[Stored data]
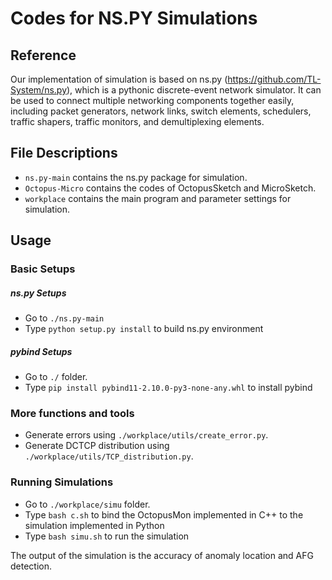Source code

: # Codes for NS.PY Simulations


## Reference
Our implementation of simulation is based on ns.py (https://github.com/TL-System/ns.py), which is a pythonic discrete-event network simulator. It can be used to connect multiple networking components together easily, including packet generators, network links, switch elements, schedulers, traffic shapers, traffic monitors, and demultiplexing elements.

## File Descriptions

- `ns.py-main` contains the ns.py package for simulation.
- `Octopus-Micro` contains the codes of OctopusSketch and MicroSketch.
- `workplace` contains the main program and parameter settings for simulation.

## Usage
### Basic Setups
##### ns.py Setups
- Go to `./ns.py-main`
- Type `python setup.py install` to build ns.py environment


##### pybind Setups
- Go to `./` folder.
- Type `pip install pybind11-2.10.0-py3-none-any.whl` to install pybind

### More functions and tools

- Generate errors using `./workplace/utils/create_error.py`.
- Generate DCTCP distribution using `./workplace/utils/TCP_distribution.py`. 
	

### Running Simulations
- Go to `./workplace/simu` folder.
- Type `bash c.sh` to bind the OctopusMon implemented in C++ to the simulation implemented in Python
- Type `bash simu.sh` to run the simulation

The output of the simulation is the accuracy of anomaly location and AFG detection.
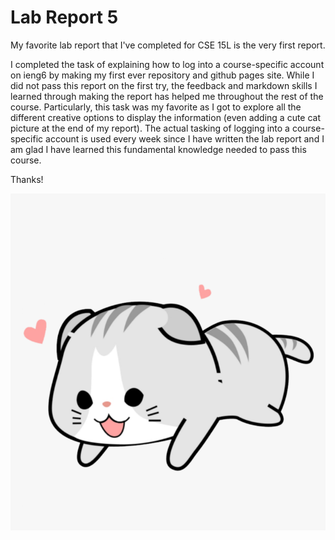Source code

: # Lab Report 5

My favorite lab report that I've completed for CSE 15L is the very first report. 

I completed the task of explaining how to log into a course-specific account on ieng6 by making my first ever repository and github pages site.
While I did not pass this report on the first try, the feedback and markdown skills I learned through making the report has helped me throughout the rest of the course.
Particularly, this task was my favorite as I got to explore all the different creative options to display the information (even adding a cute cat picture at the end of my report).
The actual tasking of logging into a course-specific account is used every week since I have written the lab report and I am glad I have learned this fundamental knowledge needed to pass this course.

Thanks!

![Image](catpng.png)	
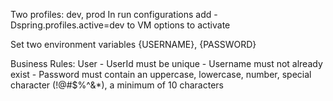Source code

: Two profiles: dev, prod
In run configurations add -Dspring.profiles.active=dev to VM options to activate

Set two environment variables {USERNAME}, {PASSWORD}

Business Rules:
    User
    - UserId must be unique
    - Username must not already exist
    - Password must contain an uppercase, lowercase, number, special character (!@#$%^&*), a minimum of 10 characters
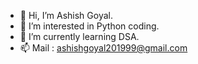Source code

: - 👋 Hi, I’m Ashish Goyal.
- 👀 I’m interested in Python coding.
- 🌱 I’m currently learning DSA.
- 📫 Mail : ashishgoyal201999@gmail.com

<!---
ashish1999g/ashish1999g is a ✨ special ✨ repository because its `README.md` (this file) appears on your GitHub profile.
You can click the Preview link to take a look at your changes.
--->
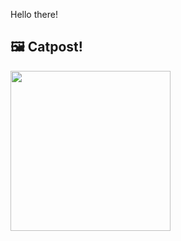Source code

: Hello there!



## 🖼️ Catpost!

<sub>
    <img src="https://cdn2.thecatapi.com/images/YrIpbACFO.jpg" height="256">
</sub>

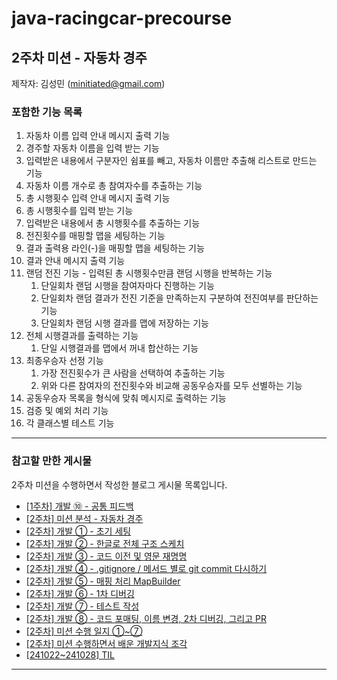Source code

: # java-racingcar-precourse

## 2주차 미션 - 자동차 경주

제작자: 김성민 (minitiated@gmail.com)

### 포함한 기능 목록
1. 자동차 이름 입력 안내 메시지 출력 기능
2. 경주할 자동차 이름을 입력 받는 기능
3. 입력받은 내용에서 구분자인 쉼표를 빼고, 자동차 이름만 추출해 리스트로 만드는 기능
4. 자동차 이름 개수로 총 참여자수를 추출하는 기능
5. 총 시행횟수 입력 안내 메시지 출력 기능
6. 총 시행횟수를 입력 받는 기능
7. 입력받은 내용에서 총 시행횟수를 추출하는 기능
8. 전진횟수를 매핑할 맵을 세팅하는 기능
9. 결과 출력용 라인(-)을 매핑할 맵을 세팅하는 기능
10. 결과 안내 메시지 출력 기능
11. 랜덤 전진 기능 - 입력된 총 시행횟수만큼 랜덤 시행을 반복하는 기능
    1. 단일회차 랜덤 시행을 참여자마다 진행하는 기능
    2. 단일회차 랜덤 결과가 전진 기준을 만족하는지 구분하여 전진여부를 판단하는 기능
    3. 단일회차 랜덤 시행 결과를 맵에 저장하는 기능
12. 전체 시행결과를 출력하는 기능
    1. 단일 시행결과를 맵에서 꺼내 합산하는 기능
13. 최종우승자 선정 기능
    1. 가장 전진횟수가 큰 사람을 선택하여 추출하는 기능
    2. 위와 다른 참여자의 전진횟수와 비교해 공동우승자를 모두 선별하는 기능
14. 공동우승자 목록을 형식에 맞춰 메시지로 출력하는 기능
15. 검증 및 예외 처리 기능
16. 각 클래스별 테스트 기능
---
### 참고할 만한 게시물
2주차 미션을 수행하면서 작성한 블로그 게시물 목록입니다.
- [[1주차] 개발 ⑩ - 공통 피드백](https://minitiated.tistory.com/60)
- [[2주차] 미션 분석 - 자동차 경주](https://minitiated.tistory.com/54)
- [[2주차] 개발 ① - 초기 세팅](https://minitiated.tistory.com/55)
- [[2주차] 개발 ② - 한글로 전체 구조 스케치](https://minitiated.tistory.com/59)
- [[2주차] 개발 ③ - 코드 이전 및 영문 재명명](https://minitiated.tistory.com/61)
- [[2주차] 개발 ④ - .gitignore / 메서드 별로 git commit 다시하기](https://minitiated.tistory.com/69)
- [[2주차] 개발 ⑤ - 매핑 처리 MapBuilder](https://minitiated.tistory.com/72)
- [[2주차] 개발 ⑥ - 1차 디버깅](https://minitiated.tistory.com/73)
- [[2주차] 개발 ⑦ - 테스트 작성](https://minitiated.tistory.com/74)
- [[2주차] 개발 ⑧ - 코드 포매팅, 이름 변경, 2차 디버깅, 그리고 PR](https://minitiated.tistory.com/77)
- [[2주차] 미션 수행 일지 ①~⑦](https://minitiated.tistory.com/category/%EC%9A%B0%ED%85%8C%EC%BD%94%207%EA%B8%B0%20%ED%94%84%EB%A6%AC%EC%BD%94%EC%8A%A4/%EB%AF%B8%EC%85%98%20%EC%88%98%ED%96%89%20%EC%9D%BC%EC%A7%80)
- [[2주차] 미션 수행하면서 배운 개발지식 조각](https://minitiated.tistory.com/category/%EA%B0%9C%EB%B0%9C%EC%A7%80%EC%8B%9D%20%EC%A1%B0%EA%B0%81)
- [[241022~241028] TIL](https://minitiated.tistory.com/category/Today%20I%20Learned/2024%EB%85%84%204%EB%B6%84%EA%B8%B0)
---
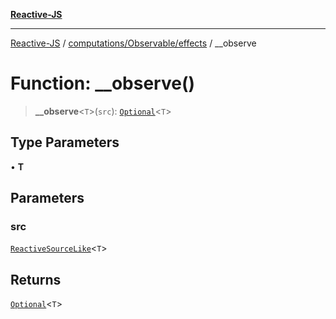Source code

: [**Reactive-JS**](../../../../README.md)

***

[Reactive-JS](../../../../README.md) / [computations/Observable/effects](../README.md) / \_\_observe

# Function: \_\_observe()

> **\_\_observe**\<`T`\>(`src`): [`Optional`](../../../../functions/type-aliases/Optional.md)\<`T`\>

## Type Parameters

• **T**

## Parameters

### src

[`ReactiveSourceLike`](../../../interfaces/ReactiveSourceLike.md)\<`T`\>

## Returns

[`Optional`](../../../../functions/type-aliases/Optional.md)\<`T`\>
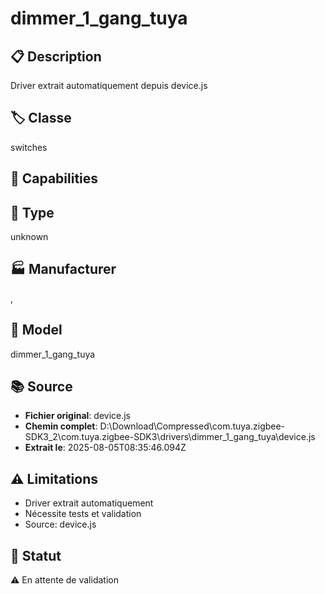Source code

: # dimmer_1_gang_tuya

## 📋 Description
Driver extrait automatiquement depuis device.js

## 🏷️ Classe
switches

## 🔧 Capabilities


## 📡 Type
unknown

## 🏭 Manufacturer
, 

## 📱 Model
dimmer_1_gang_tuya

## 📚 Source
- **Fichier original**: device.js
- **Chemin complet**: D:\Download\Compressed\com.tuya.zigbee-SDK3_2\com.tuya.zigbee-SDK3\drivers\dimmer_1_gang_tuya\device.js
- **Extrait le**: 2025-08-05T08:35:46.094Z

## ⚠️ Limitations
- Driver extrait automatiquement
- Nécessite tests et validation
- Source: device.js

## 🚀 Statut
⚠️ En attente de validation

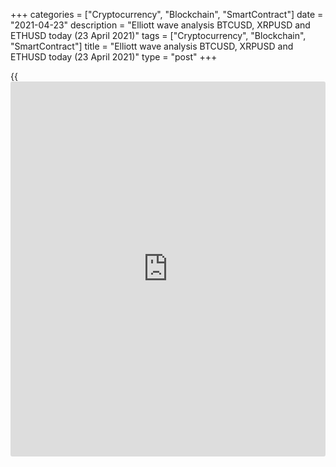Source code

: +++
categories = ["Cryptocurrency", "Blockchain", "SmartContract"]
date = "2021-04-23"
description = "Elliott wave analysis BTCUSD, XRPUSD and ETHUSD today (23 April 2021)"
tags = ["Cryptocurrency", "Blockchain", "SmartContract"]
title = "Elliott wave analysis BTCUSD, XRPUSD and ETHUSD today (23 April 2021)"
type = "post"
+++

{{<iframe id="large-banner" src="https://www.bounty.group/#slide=12.0" width="100%" height="600" scrolling="no" style="border: 0px solid rgb(216, 221, 230); border-radius: 3px;">}}

2021-04-23

2021-04-23

Short-term forecast for BTCUSD, XRPUSD and ETHUSD 23.04.2021Roman Onegin

I welcome my readers!

I have prepared a short-term cryptocurrency forecast based on Elliott
wave analysis of Bitcoin, Ripple, and Ethereum. I offer entry signals to
trade each cryptocurrency.

Bitcoin and Ripple must have completed linking waves, so there should be
unfolding motive waves. Ripple has just started developing a bullish
impulse.

The article covers the following subjects:

## Elliott wave Bitcoin analysis

In the most recent chart section, there is developing a descending
double zigzag W-X-Y. Wave W completed as a double zigzag, and the
triangle linking wave X, composed of the sub-waves [A]-[B]-[C]-[D]-[E],
also completed. There must be forming the bearish motive wave Y, which
could complete as a simple zigzag [A]-[B]-[C]. Impulse [A] must have
ended, so the price should be following the upward corrective wave [B].
Next, the market will resume declining in the [C] impulse to a level of
44250.00. At this level, wave Y will be 76.4% of wave W.

### Trading plan for [BTCUSD][1] today:

Sell 50537.50, TP 44250.00

* * *

## Elliott wave Ripple analysis

After the impulse up wave [1] completed, there started the corrective
down wave [2]. Correction [2] must have finished as a double zigzag
(W)-(X)-(Y). Wave (W) is a triple zigzag, wave (X) is a simple zigzag,
and wave (Y) is a double zigzag. Therefore, over the next few days,
there should be developing the initial part of the impulse wave [3]. The
price could soon rise above level 1.462, which is the high made by wave
X.

### Trading plan for [XRPUSD][2] today:

Buy 0.954, TP 1.462

* * *

## Elliott wave Ethereum analysis

In the recent section of the ETHUSD price chart, there is developing the
descending double zigzag (W)-(X)-(Y). The market must have finished the
upward linking wave (X) as a double zigzag W-X-Y, where the Y wave is a
triple zigzag. There is now unfolding the bearish wave (Y), which could
end as a simple zigzag A-B-C. The A impulse must have finished, so there
should be unfolding a short correction B. When the B correction
finishes, the market will resume declining in the C impulse. The price
could go down to a level of 2033.00, where waves (W) and (Y) will be
equal.

### Trading plan for [ETHUSD][3] **** today:

Sell 2274.53, TP 2033.00

* * *

P.S. Did you like my article? Share it in social networks: it will be
the best “thank you" :)

Ask me questions and comment below. I’ll be glad to answer your
questions and give necessary explanations.

 **Useful links:**

  * I recommend trying to trade with a reliable broker [here][4]. The system allows you to trade by yourself or copy successful traders from all across the globe.
  * Use my promo-code BLOG for getting deposit bonus 50% on LiteForex platform. Just enter this code in the appropriate field while [depositing][5] your trading account.
  * Telegram chat for traders: <t.me/liteforexengchat>. We are sharing the signals and trading experience
  * Telegram channel with high-quality analytics, Forex reviews, training articles, and other useful things for traders <t.me/liteforex>



## Price chart of BTCUSD in real time mode

The content of this article reflects the author’s opinion and does not
necessarily reflect the official position of LiteForex. The material
published on this page is provided for informational purposes only and
should not be considered as the provision of investment advice for the
purposes of Directive 2004/39/EC.

Rate this article:

{{value}}

( {{count}} {{title}} )

   1. my.liteforex.com/trading/chart?symbol=BTCUSD
   2. my.liteforex.com/trading/chart?symbol=XRPUSD
   3. my.liteforex.com/trading/chart?symbol=ETHUSD
   4. my.liteforex.com/?category=analysts-opinions&slug=short-term-forecast-for-[BTC](https://www.playgroundfx.com/blog/who-is-the-creator-of-bitcoin/)usd-xrpusd-and-ethusd-23042021&openPopup=%2Fregistration%2Fpopup&utm_source=blog&utm_medium=article&utm_campaign=bonus
   5. my.liteforex.com/deposit/?category=analysts-opinions&slug=short-term-forecast-for-[BTC](https://www.playgroundfx.com/blog/who-is-the-creator-of-bitcoin/)usd-xrpusd-and-ethusd-23042021&promo_code=BLOG&utm_source=blog&utm_medium=article&utm_campaign=bonus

### Your task
The word "account" appears in some of the lines above. Copy those lines.

### Reply to the task
I completed the task of explaining how to log into a course-specific account on ieng6 by making my first ever repository and github pages site.
The actual tasking of logging into a course-specific account is used every week since I have written the lab report and I am glad I have learned this fundamental knowledge needed to pass this course.
  * Use my promo-code BLOG for getting deposit bonus 50% on LiteForex platform. Just enter this code in the appropriate field while [depositing][5] your trading account.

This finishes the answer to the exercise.